If Howard had run into Williams 10 years earlier, who knows what might have been? Ted taught him the value of knowing the strike zone and drawing walks if he didn’t get a whale-able pitch.
“Us dumb hitters,” said Howard, who had more walks than strikeouts in 1969 and ’70 and an OPS close to 1.000 both years. “Too soon old. Too late smart.”
Perhaps Howard never quite understood the impact he had on young Washington fans. If you were between age 7 and 21 when the Nats absconded for Texas, then you were still no older than 54 when the Expos moved to Washington. Those fans, and their children and grandchildren, became part of the next fan base that saw true superstars and a parade.

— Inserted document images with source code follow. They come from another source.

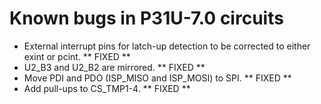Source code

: Known bugs in P31U-7.0 circuits
===============================

- External interrupt pins for latch-up detection to be corrected to either exint or pcint.  ** FIXED **
- U2_B3 and U2_B2 are mirrored. ** FIXED **
- Move PDI and PDO (ISP_MISO and ISP_MOSI) to SPI.  ** FIXED **
- Add pull-ups to CS_TMP1-4. ** FIXED **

During the 33 years when D.C. did not have a franchise, the Hondo fans and those white seats were a core piece of what kept Washington fighting to get another team. That Frank chose to live here, as part of the community, added to the sense that baseball was gone but not forgotten.
Frank Howard never thought of himself as a symbol. But for many, he was. Just two weeks ago, at a surprise birthday party for a friend, a man was introduced to me this way: “He saw the white-seat homer to center field in person. I bet you two have things to talk about.”